Monday, 2 September 2013
Book Review: Agamemnon Frost and the Hollow Ships by Kim Kbox
Agamemnon Frost and the Hollow Ships
by Kim Knox
Book 2 in the Agamemnon Frost Series
M/M Steampunk/Alternate History/Sci-fi
Edgar Mason is ready to embark upon his new life at Agamemnon Frost’s side. But all is not perfect. Through torture, Pandarus, his Martian overlord, has implanted a dark voice in his mind, a voice that urges betrayal. And though he can keep close to Frost, there’s little room for romance under the watchful gaze of the engineers from Station X.
That changes when Mason and Frost reopen their investigation into their old enemy’s whereabouts. Posing as double agents and investigating cryptic rumors of “hollow ships,” they find him impersonating a London banker and worm their way into his confidence.
But their success brings them trouble in spades. Pandarus takes them into the belly of his ships, where he plans to transfigure them into mindless automata. And with Earth on the brink of invasion, Frost’s old flame Theodora reappearing, and Pandarus’s brainwashing growing more effective, Mason and Frost will find their bond tested as never before.

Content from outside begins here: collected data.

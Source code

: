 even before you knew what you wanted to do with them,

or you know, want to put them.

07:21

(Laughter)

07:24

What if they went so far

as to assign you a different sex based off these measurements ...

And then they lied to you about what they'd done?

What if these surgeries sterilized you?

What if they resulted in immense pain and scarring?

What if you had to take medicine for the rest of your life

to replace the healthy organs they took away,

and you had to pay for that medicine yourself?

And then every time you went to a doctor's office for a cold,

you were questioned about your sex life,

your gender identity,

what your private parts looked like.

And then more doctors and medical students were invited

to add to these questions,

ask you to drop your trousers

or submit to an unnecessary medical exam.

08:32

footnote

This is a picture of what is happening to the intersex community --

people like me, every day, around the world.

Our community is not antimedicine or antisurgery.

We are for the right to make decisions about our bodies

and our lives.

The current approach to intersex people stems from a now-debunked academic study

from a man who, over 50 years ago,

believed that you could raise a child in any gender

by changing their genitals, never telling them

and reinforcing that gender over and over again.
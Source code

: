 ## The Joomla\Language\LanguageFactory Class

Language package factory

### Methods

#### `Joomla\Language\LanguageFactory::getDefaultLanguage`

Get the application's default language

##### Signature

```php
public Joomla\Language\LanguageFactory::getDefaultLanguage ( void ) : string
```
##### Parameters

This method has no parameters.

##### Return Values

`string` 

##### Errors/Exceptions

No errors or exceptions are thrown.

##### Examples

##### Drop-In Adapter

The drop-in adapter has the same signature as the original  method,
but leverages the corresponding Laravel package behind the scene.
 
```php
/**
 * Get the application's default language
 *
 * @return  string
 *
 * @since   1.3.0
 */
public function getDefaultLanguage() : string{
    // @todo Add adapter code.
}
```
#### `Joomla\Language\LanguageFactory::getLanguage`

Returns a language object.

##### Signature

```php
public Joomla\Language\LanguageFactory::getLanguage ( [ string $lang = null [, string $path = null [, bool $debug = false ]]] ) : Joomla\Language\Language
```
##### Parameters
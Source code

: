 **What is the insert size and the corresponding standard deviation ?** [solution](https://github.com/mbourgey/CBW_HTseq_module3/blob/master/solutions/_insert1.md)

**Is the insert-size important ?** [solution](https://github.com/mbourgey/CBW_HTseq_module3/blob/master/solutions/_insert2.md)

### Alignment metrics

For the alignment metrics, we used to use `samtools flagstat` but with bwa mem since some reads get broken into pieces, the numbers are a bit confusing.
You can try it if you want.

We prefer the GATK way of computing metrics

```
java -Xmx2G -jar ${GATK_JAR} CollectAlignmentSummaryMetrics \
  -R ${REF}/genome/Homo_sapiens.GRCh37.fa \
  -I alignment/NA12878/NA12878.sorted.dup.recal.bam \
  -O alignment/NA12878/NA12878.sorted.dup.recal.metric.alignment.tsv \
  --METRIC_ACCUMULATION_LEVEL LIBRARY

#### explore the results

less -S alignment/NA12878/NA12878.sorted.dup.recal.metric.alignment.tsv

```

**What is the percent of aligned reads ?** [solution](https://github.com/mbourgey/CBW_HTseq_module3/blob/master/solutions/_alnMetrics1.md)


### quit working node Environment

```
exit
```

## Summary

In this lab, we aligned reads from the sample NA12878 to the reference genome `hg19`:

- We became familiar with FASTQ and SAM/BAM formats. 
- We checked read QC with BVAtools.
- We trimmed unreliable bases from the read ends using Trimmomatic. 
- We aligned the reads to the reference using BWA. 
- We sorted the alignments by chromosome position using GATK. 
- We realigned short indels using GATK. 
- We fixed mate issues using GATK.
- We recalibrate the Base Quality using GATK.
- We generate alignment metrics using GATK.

The story continues where book one left off, with Frost and Mason now automata and on a mission to seek out and destroy the Martian overlord, Pandarus. Unfortunately, the previous human body that Pandarus had inhabited has been washed up in the river, so they have no idea what he looks like now.
This book feels a little bit slower-paced than the first, not so much adventure and derring-do, but with much character development between Mason and Frost. It's told from Mason's point of view, so we as a reader know what it going on his head, especially those times when the voice of Pandarus is in the back of his head and willing him to betray Frost, to do what the invaders want. But something went wrong when they changed Frost and Mason, and they are able to fight these inner voices.
Mason wants Frost, badly, and it is his lust that Frost uses to still the other voices in Mason's head. "You are mine. Not theirs." While Mason is grateful that Frost has a way of keeping the voices in check, he also worries that Frost is only teasing him and leaving him on the brink of arousal for no other reason. That he has no feelings for Mason in that way at all. The unresolved sexual tension between them sizzles throughout the book, with lots of heated looks but not much else until later on, but even then they are interrupted by another agent at Station X.
We get brief glimpses into the Martian hierarchy, along with lots more strange gadgets and technology. But despite the technology and threat of an imminent invasion, they don't take over the story, it's a story about these two characters and their growing closeness. I don't for a minute think Frost is only using Mason's feelings to stop the voices, I think he has feelings for Mason too, but perhaps that will be explored in a later book.
It's a wonderful, imaginative read and easily read in one sitting. I've enjoyed this second glimpse into Mason and Frost's world and looking forward to more.